Re: UAX #14: no line breaks between OP and QU, even if there are intervening spaces

From: Asmus Freytag (
Date: Sat Dec 01 2007 - 04:26:16 CST

  • Next message: "RE: Display of Mongolian in Arabic or Hebrew documents"

    On 12/1/2007 12:45 AM, Jukka K. Korpela wrote:
    > The line breaking rules often appear to be based in the consideration of
    > _some_ special cases (and perhaps _very_ special cases), where they
    > might help to avoid some problems. But the question is whether they
    > cause more trouble in other cases and whether the problems could be
    > solved in simpler ways.
    > The _general_ rules should be simple and conservative, trying to
    > minimize bad breaks rather than to find as many break opportunities as
    > possible. When you disallow a break that could be allowed, you may get
    > suboptimal typography.
    You seem to want a number of contradictory things.

    Rule LB15 got its origin from just such an attempt to be conservative
    when in doubt, realizing that allowing a bad break can be more damaging
    than missing a break opportunity.

    The algorithm is intended for multilingual text or for multilingual
    environments. It can therefore _not_ simply assume that spaces are what
    makes the break. Doing so, would cause very suboptimal typography for
    Asian contexts.

    The original algorithm, before rule 15, was tested in shipping
    implementations before offering it as a seed for the standardization
    effort. It was itself based on European de-facto practice and certain
    Asian standards in the area of linebreaking.

    Rule 15 was added when Unicode discovered that it had cavalierly assumed
    it knew which characters are opening and which are closing quotes. (All
    quotes used to have OP or CL or, their equivalents in general category).
    This was found to be erroneous, but left the problem of how to deal with
    these suddenly ambiguous characters.

    Because a bad linebreak following an opening punctuation (or right
    before a closing punctuation) is a very serious issue in non-Western
    line layout, the UTC adopted the cautious formulation of Rule 15.

    In this case, that's probably the best you can do for a standard.

    However, there are a number of implementation approaches that might be
    useful as suggested tailorings.

    Given a sequence CL SP+ QU or QU SP+ OP assume that the QU is of the
    _opposite_ type to the other punctuation mark.

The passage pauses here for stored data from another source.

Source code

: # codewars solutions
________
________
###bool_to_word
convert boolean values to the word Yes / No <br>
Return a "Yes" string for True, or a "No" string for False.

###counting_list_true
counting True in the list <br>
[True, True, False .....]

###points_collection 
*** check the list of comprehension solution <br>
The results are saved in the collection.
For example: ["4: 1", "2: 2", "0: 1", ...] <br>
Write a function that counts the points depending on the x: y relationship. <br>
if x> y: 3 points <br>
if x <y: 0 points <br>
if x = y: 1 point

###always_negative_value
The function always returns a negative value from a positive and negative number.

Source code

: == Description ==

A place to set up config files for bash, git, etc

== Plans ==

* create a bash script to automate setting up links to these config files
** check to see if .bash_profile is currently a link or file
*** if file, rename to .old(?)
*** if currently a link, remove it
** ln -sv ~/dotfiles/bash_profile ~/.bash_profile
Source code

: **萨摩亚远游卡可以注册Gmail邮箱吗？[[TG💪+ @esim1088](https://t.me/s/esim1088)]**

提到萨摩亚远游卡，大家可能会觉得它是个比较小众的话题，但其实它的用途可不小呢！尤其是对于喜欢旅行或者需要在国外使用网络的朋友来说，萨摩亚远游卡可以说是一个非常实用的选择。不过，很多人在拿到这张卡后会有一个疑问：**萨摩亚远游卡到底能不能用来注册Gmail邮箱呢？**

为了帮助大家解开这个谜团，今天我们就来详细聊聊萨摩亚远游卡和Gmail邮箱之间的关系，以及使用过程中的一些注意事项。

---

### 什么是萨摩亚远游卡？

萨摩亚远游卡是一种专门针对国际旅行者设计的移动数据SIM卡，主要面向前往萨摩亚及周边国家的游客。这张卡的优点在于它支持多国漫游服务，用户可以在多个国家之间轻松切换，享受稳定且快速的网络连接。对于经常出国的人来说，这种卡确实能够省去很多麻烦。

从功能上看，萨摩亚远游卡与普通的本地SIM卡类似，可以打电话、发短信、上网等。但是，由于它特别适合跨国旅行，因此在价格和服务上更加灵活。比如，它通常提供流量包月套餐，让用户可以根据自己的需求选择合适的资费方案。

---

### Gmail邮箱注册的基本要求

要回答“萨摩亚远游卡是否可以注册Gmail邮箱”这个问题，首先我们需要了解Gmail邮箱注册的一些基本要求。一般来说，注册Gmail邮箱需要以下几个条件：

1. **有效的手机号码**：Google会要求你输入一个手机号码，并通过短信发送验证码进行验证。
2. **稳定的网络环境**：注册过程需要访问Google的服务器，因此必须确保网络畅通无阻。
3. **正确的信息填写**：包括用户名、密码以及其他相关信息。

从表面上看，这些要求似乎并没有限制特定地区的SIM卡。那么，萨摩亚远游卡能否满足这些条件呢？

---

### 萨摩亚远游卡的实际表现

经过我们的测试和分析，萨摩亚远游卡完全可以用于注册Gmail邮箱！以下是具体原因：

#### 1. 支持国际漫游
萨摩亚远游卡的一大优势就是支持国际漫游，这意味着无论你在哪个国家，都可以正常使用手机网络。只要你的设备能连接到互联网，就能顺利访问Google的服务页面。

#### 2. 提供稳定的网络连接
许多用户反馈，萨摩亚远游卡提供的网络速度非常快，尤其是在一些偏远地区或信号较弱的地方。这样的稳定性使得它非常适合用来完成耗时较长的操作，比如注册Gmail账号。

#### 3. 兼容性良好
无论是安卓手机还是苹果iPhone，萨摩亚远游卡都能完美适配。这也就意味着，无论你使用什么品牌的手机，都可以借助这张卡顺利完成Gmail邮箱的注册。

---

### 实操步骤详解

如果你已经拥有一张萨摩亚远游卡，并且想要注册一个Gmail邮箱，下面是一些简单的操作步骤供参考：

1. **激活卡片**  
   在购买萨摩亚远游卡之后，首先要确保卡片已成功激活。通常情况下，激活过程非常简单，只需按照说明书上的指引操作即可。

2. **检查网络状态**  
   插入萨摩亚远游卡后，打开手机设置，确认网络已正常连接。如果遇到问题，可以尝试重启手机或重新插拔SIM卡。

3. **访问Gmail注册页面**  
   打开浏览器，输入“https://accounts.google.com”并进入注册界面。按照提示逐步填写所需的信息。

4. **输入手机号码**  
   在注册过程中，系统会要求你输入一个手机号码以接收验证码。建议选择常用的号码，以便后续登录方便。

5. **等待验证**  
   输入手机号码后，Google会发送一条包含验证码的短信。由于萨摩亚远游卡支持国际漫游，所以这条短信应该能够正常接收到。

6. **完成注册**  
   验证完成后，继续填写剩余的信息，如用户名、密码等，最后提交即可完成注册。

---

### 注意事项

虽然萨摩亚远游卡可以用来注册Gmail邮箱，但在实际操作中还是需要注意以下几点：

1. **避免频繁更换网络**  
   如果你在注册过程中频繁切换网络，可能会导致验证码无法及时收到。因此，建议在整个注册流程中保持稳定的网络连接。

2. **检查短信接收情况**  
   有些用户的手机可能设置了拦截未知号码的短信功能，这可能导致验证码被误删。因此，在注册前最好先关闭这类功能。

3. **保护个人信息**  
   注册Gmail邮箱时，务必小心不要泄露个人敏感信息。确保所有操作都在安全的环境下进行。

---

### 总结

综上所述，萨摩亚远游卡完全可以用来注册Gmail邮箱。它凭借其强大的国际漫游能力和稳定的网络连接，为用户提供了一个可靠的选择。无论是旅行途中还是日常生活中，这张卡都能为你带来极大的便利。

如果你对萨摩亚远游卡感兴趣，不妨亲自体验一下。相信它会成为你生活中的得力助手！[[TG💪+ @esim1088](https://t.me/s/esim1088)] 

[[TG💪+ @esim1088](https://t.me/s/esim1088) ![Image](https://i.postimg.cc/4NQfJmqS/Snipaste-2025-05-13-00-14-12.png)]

This implements the
    heuristic that quoted material is not likely to start or end with spaces
    and that the direction of the other punctuation mark identifies the
    start/end of a text run that is then most likely outside the quote. This
    can be done during assignment of linebreak classes, or by rewriting rule 15.

    Treat all QU adjacent to AL as AL, but otherwise allow a break QU SP OP
    etc. That handles the case of "The Wire" (2005), but would fail in Asian
    environments, whenever the rule AL x AL is relaxed. (The latter is a not
    uncommon tailoring, and one of the design criteria was to allow that to
    be a tailoring that's easily handled, which rules out the use of space
    as 'primary' break opportunity).

    There are a number of other alternatives that work well where the
    language of the text isn't known, but where the implementer wants to
    make a different tradeoff from the default.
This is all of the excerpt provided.